えとるた日記

フランスの文学、音楽、映画、BD

フランス田園伝説集

放心してモーパッサンも読んでいない。ので代わりに。
ジョルジュ・サンド『フランス田園伝説集』篠田知和基訳、岩波文庫、2006(7刷)。
以前に読んだものを重版を機に読み返している最中。
民間伝承の採集というのは地方色に関心の向いたロマン主義的精神の産物なんだろう
というような意味づけは虚しくて、実にしみじみと好きなのである。篠田知和基の
多少固めの訳が語られる内容と微妙な関係を結んでいるところがいい。
たとえば、小豆洗いより怖い「夜の洗濯女」とか。

本当の洗濯女は嬰児殺しの母親の亡霊である。彼女たちが、いつまでも叩いたりしぼったりしているものは濡れた洗濯物のように見えても、近くで見ると子供の死体なのだ。それぞれ自分の子を洗う。何度も罪を重ねたときは複数の子を洗う。彼女たちを見つめたり、邪魔をしたりするのは禁物である。たとい筋骨隆々たる六尺豊かな大男でも、彼女たちにつかまったが最後、まるで靴下のように水の中で叩いたりしぼったりされてしまうからだ。(34-35ページ)

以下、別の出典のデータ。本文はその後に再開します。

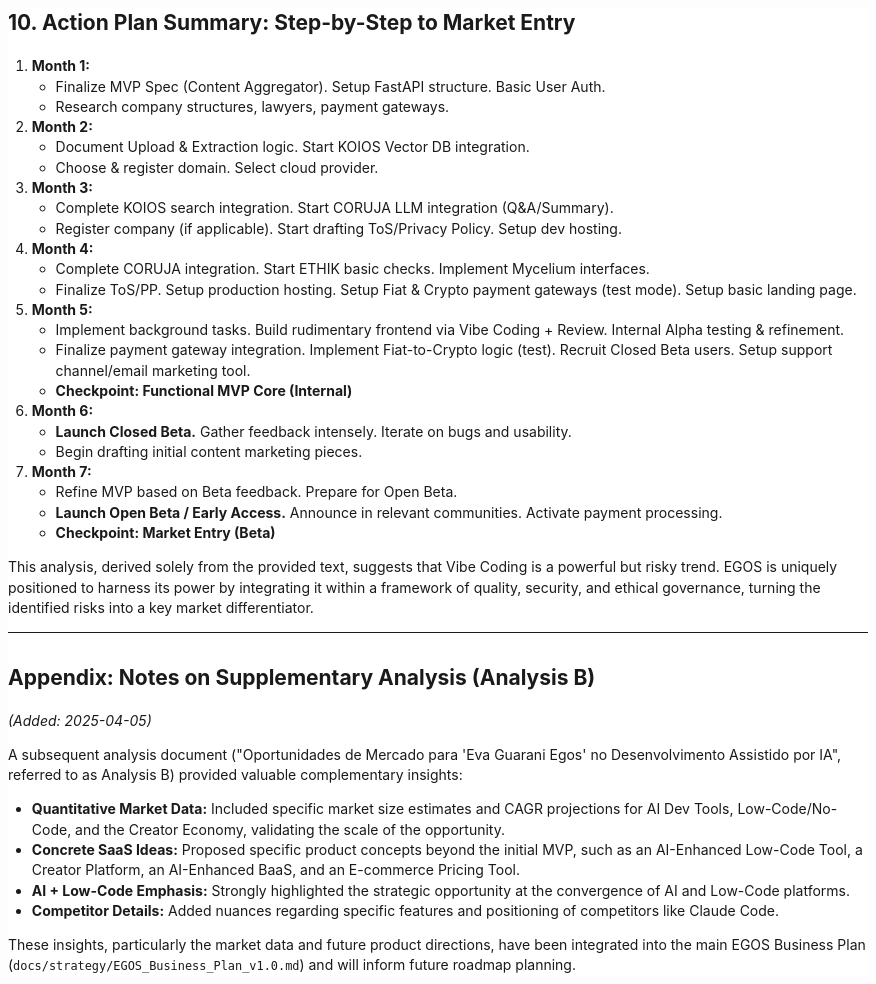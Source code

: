 ## 10. Action Plan Summary: Step-by-Step to Market Entry

1.  **Month 1:**
    *   Finalize MVP Spec (Content Aggregator). Setup FastAPI structure. Basic User Auth.
    *   Research company structures, lawyers, payment gateways.
2.  **Month 2:**
    *   Document Upload & Extraction logic. Start KOIOS Vector DB integration.
    *   Choose & register domain. Select cloud provider.
3.  **Month 3:**
    *   Complete KOIOS search integration. Start CORUJA LLM integration (Q&A/Summary).
    *   Register company (if applicable). Start drafting ToS/Privacy Policy. Setup dev hosting.
4.  **Month 4:**
    *   Complete CORUJA integration. Start ETHIK basic checks. Implement Mycelium interfaces.
    *   Finalize ToS/PP. Setup production hosting. Setup Fiat & Crypto payment gateways (test mode). Setup basic landing page.
5.  **Month 5:**
    *   Implement background tasks. Build rudimentary frontend via Vibe Coding + Review. Internal Alpha testing & refinement.
    *   Finalize payment gateway integration. Implement Fiat-to-Crypto logic (test). Recruit Closed Beta users. Setup support channel/email marketing tool.
    *   **Checkpoint: Functional MVP Core (Internal)**
6.  **Month 6:**
    *   **Launch Closed Beta.** Gather feedback intensely. Iterate on bugs and usability.
    *   Begin drafting initial content marketing pieces.
7.  **Month 7:**
    *   Refine MVP based on Beta feedback. Prepare for Open Beta.
    *   **Launch Open Beta / Early Access.** Announce in relevant communities. Activate payment processing.
    *   **Checkpoint: Market Entry (Beta)**

This analysis, derived solely from the provided text, suggests that Vibe Coding is a powerful but risky trend. EGOS is uniquely positioned to harness its power by integrating it within a framework of quality, security, and ethical governance, turning the identified risks into a key market differentiator.

---

## Appendix: Notes on Supplementary Analysis (Analysis B)

*(Added: 2025-04-05)*

A subsequent analysis document ("Oportunidades de Mercado para 'Eva Guarani Egos' no Desenvolvimento Assistido por IA", referred to as Analysis B) provided valuable complementary insights:
*   **Quantitative Market Data:** Included specific market size estimates and CAGR projections for AI Dev Tools, Low-Code/No-Code, and the Creator Economy, validating the scale of the opportunity.
*   **Concrete SaaS Ideas:** Proposed specific product concepts beyond the initial MVP, such as an AI-Enhanced Low-Code Tool, a Creator Platform, an AI-Enhanced BaaS, and an E-commerce Pricing Tool.
*   **AI + Low-Code Emphasis:** Strongly highlighted the strategic opportunity at the convergence of AI and Low-Code platforms.
*   **Competitor Details:** Added nuances regarding specific features and positioning of competitors like Claude Code.

These insights, particularly the market data and future product directions, have been integrated into the main EGOS Business Plan (`docs/strategy/EGOS_Business_Plan_v1.0.md`) and will inform future roadmap planning.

凄惨なのに滑稽なところが実に説得力がある、ような気がする。しぼられたくはないなあ。
こういうのは民俗学的やら心理学的やらに解釈というか理由づけに誘惑されやすく、
サンド自身もところどころで合理的説明を施したりはしている。しかしまあ、
そういうのを留保しておいてしみじみ想像するのがよいような気もする。
言うまでなくサンドのスタンスは近代的合理主義の精神に則っている。彼女自身は
「信じて」はいない。だけれども、彼女には農民の間に伝わる伝承に対する
理解と共感とがしっかりとある。このバランスがとてもいい。
「幻想的なもの」、迷信は、合理主義の現代においては文学の主題にはならない、
と割り切ってみせるモーパッサンとの間には、やはり世代差というものが
確かにある。しかしモーパッサンにもノスタルジーはしっかりあるのだけれど。
『愛の妖精』(かなり豪傑訳)こと『プチット・ファデット』には確か鬼火が出てきた
と思うんだけれど、そういうものを登場させることで彼女が試みたこと
というのが本作を読んでいると、理解されるように思うのである。
それはつまり、民衆の想像力の中に、自身の物語を位置づけることであって、
あるいは、物語を「現代のおとぎ話」という次元に引き上げること。
こういう志向性は、フロベールなんかにはやっぱり理解しきれないものかもしれない。
てなことはどうでもよく、本当は、冒頭の話に出てくる「馬鹿石」をみんなに読んでほしい
だけなのである。
まず石は時と場合によっては口をきく。腕利きの魔法使いならば「今晩は」と言わせることができる。

しかし石たちは頑固で偏狭なので、それ以上の言葉を教えることはできない。(20ページ)

さらに、いつもの場所に石がいないこともあって、「ちょっと散歩に」出たりするのである。

石のほうでもいずれは元の場所へ戻らなければならないことになっている。もしすぐに元の場所が思いだせなかったら困るのは石のほうなのだ。ばあいによると一年も、尻を引きずって走りまわらなければならない。これはたいそう疲れることだが、横になることを許されている場所へ戻るまでは立ったままでしか休息をとってはならないのだ。(21ページ)

こういうのは本当にすごいなあと思う。個人の想像力では、なかなかこうはいかないものだ。
石の悪口は断じて慎まねばならないのです。